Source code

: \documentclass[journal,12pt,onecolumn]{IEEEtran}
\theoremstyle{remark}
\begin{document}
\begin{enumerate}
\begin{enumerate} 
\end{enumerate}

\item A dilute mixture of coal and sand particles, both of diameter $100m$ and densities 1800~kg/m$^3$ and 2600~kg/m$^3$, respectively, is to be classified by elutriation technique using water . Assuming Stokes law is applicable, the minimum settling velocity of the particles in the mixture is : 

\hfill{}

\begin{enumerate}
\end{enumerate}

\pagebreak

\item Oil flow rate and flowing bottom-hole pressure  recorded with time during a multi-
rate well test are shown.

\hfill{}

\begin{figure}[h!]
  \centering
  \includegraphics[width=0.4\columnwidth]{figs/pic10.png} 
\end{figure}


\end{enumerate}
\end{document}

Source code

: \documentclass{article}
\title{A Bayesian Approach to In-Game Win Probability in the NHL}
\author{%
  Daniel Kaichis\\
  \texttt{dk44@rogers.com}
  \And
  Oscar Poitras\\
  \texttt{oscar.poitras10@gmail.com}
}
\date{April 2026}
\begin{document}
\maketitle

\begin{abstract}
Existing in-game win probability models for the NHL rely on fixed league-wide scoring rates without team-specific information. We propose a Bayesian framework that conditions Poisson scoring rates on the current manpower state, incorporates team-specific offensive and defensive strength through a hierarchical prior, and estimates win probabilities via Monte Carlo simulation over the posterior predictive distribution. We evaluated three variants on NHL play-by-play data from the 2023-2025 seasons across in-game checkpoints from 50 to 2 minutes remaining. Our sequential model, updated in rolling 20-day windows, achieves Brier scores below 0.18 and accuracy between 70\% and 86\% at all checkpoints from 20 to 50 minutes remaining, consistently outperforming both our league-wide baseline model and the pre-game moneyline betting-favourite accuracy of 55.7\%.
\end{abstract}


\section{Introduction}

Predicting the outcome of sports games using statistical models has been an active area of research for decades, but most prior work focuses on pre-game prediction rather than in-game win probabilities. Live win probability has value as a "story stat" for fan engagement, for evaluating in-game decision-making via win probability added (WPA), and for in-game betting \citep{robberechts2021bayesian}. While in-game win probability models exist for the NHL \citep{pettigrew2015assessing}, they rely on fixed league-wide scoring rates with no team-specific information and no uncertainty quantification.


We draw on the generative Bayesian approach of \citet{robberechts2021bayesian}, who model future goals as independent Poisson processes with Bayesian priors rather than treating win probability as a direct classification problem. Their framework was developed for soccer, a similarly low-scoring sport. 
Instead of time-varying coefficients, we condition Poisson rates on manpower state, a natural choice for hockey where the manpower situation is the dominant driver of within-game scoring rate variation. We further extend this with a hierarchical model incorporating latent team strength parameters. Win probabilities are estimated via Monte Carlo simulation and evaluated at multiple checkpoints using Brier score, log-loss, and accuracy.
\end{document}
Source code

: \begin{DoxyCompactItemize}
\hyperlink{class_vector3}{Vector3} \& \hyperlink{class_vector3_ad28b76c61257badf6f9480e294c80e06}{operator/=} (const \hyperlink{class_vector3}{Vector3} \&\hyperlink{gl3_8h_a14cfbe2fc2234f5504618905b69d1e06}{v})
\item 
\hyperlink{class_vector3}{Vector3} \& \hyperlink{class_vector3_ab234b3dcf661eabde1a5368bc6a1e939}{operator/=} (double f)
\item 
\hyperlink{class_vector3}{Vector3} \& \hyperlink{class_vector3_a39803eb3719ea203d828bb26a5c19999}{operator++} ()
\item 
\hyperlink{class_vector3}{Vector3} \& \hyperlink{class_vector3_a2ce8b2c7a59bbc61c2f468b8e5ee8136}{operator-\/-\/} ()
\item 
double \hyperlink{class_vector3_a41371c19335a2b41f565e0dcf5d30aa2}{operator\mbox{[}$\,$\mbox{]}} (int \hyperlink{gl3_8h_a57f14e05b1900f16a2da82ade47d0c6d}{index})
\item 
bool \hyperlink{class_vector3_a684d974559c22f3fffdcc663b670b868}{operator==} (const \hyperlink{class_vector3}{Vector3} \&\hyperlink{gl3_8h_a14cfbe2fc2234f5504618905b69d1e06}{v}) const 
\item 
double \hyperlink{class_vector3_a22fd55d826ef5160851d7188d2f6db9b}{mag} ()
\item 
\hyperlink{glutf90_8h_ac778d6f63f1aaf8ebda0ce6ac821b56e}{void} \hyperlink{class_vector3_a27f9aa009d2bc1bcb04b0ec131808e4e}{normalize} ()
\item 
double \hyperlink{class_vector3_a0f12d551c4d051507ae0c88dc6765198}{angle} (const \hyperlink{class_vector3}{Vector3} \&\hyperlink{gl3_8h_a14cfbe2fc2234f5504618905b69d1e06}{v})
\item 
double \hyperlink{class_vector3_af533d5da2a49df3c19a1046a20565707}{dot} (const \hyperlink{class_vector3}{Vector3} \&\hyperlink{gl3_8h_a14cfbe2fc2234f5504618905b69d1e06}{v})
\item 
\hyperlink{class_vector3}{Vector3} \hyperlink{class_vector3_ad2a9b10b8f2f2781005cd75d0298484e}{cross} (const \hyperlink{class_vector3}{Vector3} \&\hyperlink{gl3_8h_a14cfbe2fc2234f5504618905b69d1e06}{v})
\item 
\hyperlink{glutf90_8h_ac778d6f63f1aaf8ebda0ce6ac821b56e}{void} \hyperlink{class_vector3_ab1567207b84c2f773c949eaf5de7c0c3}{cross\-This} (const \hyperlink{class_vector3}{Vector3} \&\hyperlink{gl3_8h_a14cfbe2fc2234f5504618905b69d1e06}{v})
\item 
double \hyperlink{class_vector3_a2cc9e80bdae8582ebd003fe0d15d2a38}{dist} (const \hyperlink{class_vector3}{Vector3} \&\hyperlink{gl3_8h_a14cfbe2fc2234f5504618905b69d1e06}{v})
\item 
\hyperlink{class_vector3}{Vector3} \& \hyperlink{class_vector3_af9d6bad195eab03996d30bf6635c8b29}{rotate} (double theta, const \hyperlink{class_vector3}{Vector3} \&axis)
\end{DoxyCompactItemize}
----------
- Exercise description -
The full set of entries should appear again, unchanged, line by line.

- Response to this exercise -
Source code

: \documentclass[journal,12pt,onecolumn]{IEEEtran}
\theoremstyle{remark}
\begin{document}
\begin{enumerate}
\begin{enumerate} 
\end{enumerate}

\item A dilute mixture of coal and sand particles, both of diameter $100m$ and densities 1800~kg/m$^3$ and 2600~kg/m$^3$, respectively, is to be classified by elutriation technique using water . Assuming Stokes law is applicable, the minimum settling velocity of the particles in the mixture is : 

\hfill{}

\begin{enumerate}
\end{enumerate}

\pagebreak

\item Oil flow rate and flowing bottom-hole pressure  recorded with time during a multi-
rate well test are shown.

\hfill{}

\begin{figure}[h!]
  \centering
  \includegraphics[width=0.4\columnwidth]{figs/pic10.png} 
\end{figure}


\end{enumerate}
\end{document}

Source code

: \documentclass{article}
\title{A Bayesian Approach to In-Game Win Probability in the NHL}
\author{%
  Daniel Kaichis\\
  \texttt{dk44@rogers.com}
  \And
  Oscar Poitras\\
  \texttt{oscar.poitras10@gmail.com}
}
\date{April 2026}
\begin{document}
\maketitle

\begin{abstract}
Existing in-game win probability models for the NHL rely on fixed league-wide scoring rates without team-specific information. We propose a Bayesian framework that conditions Poisson scoring rates on the current manpower state, incorporates team-specific offensive and defensive strength through a hierarchical prior, and estimates win probabilities via Monte Carlo simulation over the posterior predictive distribution. We evaluated three variants on NHL play-by-play data from the 2023-2025 seasons across in-game checkpoints from 50 to 2 minutes remaining. Our sequential model, updated in rolling 20-day windows, achieves Brier scores below 0.18 and accuracy between 70\% and 86\% at all checkpoints from 20 to 50 minutes remaining, consistently outperforming both our league-wide baseline model and the pre-game moneyline betting-favourite accuracy of 55.7\%.
\end{abstract}


\section{Introduction}

Predicting the outcome of sports games using statistical models has been an active area of research for decades, but most prior work focuses on pre-game prediction rather than in-game win probabilities. Live win probability has value as a "story stat" for fan engagement, for evaluating in-game decision-making via win probability added (WPA), and for in-game betting \citep{robberechts2021bayesian}. While in-game win probability models exist for the NHL \citep{pettigrew2015assessing}, they rely on fixed league-wide scoring rates with no team-specific information and no uncertainty quantification.


We draw on the generative Bayesian approach of \citet{robberechts2021bayesian}, who model future goals as independent Poisson processes with Bayesian priors rather than treating win probability as a direct classification problem. Their framework was developed for soccer, a similarly low-scoring sport. 
Instead of time-varying coefficients, we condition Poisson rates on manpower state, a natural choice for hockey where the manpower situation is the dominant driver of within-game scoring rate variation. We further extend this with a hierarchical model incorporating latent team strength parameters. Win probabilities are estimated via Monte Carlo simulation and evaluated at multiple checkpoints using Brier score, log-loss, and accuracy.
\end{document}
Source code

: \begin{DoxyCompactItemize}
\hyperlink{class_vector3}{Vector3} \& \hyperlink{class_vector3_ad28b76c61257badf6f9480e294c80e06}{operator/=} (const \hyperlink{class_vector3}{Vector3} \&\hyperlink{gl3_8h_a14cfbe2fc2234f5504618905b69d1e06}{v})
\item 
\hyperlink{class_vector3}{Vector3} \& \hyperlink{class_vector3_ab234b3dcf661eabde1a5368bc6a1e939}{operator/=} (double f)
\item 
\hyperlink{class_vector3}{Vector3} \& \hyperlink{class_vector3_a39803eb3719ea203d828bb26a5c19999}{operator++} ()
\item 
\hyperlink{class_vector3}{Vector3} \& \hyperlink{class_vector3_a2ce8b2c7a59bbc61c2f468b8e5ee8136}{operator-\/-\/} ()
\item 
double \hyperlink{class_vector3_a41371c19335a2b41f565e0dcf5d30aa2}{operator\mbox{[}$\,$\mbox{]}} (int \hyperlink{gl3_8h_a57f14e05b1900f16a2da82ade47d0c6d}{index})
\item 
bool \hyperlink{class_vector3_a684d974559c22f3fffdcc663b670b868}{operator==} (const \hyperlink{class_vector3}{Vector3} \&\hyperlink{gl3_8h_a14cfbe2fc2234f5504618905b69d1e06}{v}) const 
\item 
double \hyperlink{class_vector3_a22fd55d826ef5160851d7188d2f6db9b}{mag} ()
\item 
\hyperlink{glutf90_8h_ac778d6f63f1aaf8ebda0ce6ac821b56e}{void} \hyperlink{class_vector3_a27f9aa009d2bc1bcb04b0ec131808e4e}{normalize} ()
\item 
double \hyperlink{class_vector3_a0f12d551c4d051507ae0c88dc6765198}{angle} (const \hyperlink{class_vector3}{Vector3} \&\hyperlink{gl3_8h_a14cfbe2fc2234f5504618905b69d1e06}{v})
\item 
double \hyperlink{class_vector3_af533d5da2a49df3c19a1046a20565707}{dot} (const \hyperlink{class_vector3}{Vector3} \&\hyperlink{gl3_8h_a14cfbe2fc2234f5504618905b69d1e06}{v})
\item 
\hyperlink{class_vector3}{Vector3} \hyperlink{class_vector3_ad2a9b10b8f2f2781005cd75d0298484e}{cross} (const \hyperlink{class_vector3}{Vector3} \&\hyperlink{gl3_8h_a14cfbe2fc2234f5504618905b69d1e06}{v})
\item 
\hyperlink{glutf90_8h_ac778d6f63f1aaf8ebda0ce6ac821b56e}{void} \hyperlink{class_vector3_ab1567207b84c2f773c949eaf5de7c0c3}{cross\-This} (const \hyperlink{class_vector3}{Vector3} \&\hyperlink{gl3_8h_a14cfbe2fc2234f5504618905b69d1e06}{v})
\item 
double \hyperlink{class_vector3_a2cc9e80bdae8582ebd003fe0d15d2a38}{dist} (const \hyperlink{class_vector3}{Vector3} \&\hyperlink{gl3_8h_a14cfbe2fc2234f5504618905b69d1e06}{v})
\item 
\hyperlink{class_vector3}{Vector3} \& \hyperlink{class_vector3_af9d6bad195eab03996d30bf6635c8b29}{rotate} (double theta, const \hyperlink{class_vector3}{Vector3} \&axis)
\end{DoxyCompactItemize}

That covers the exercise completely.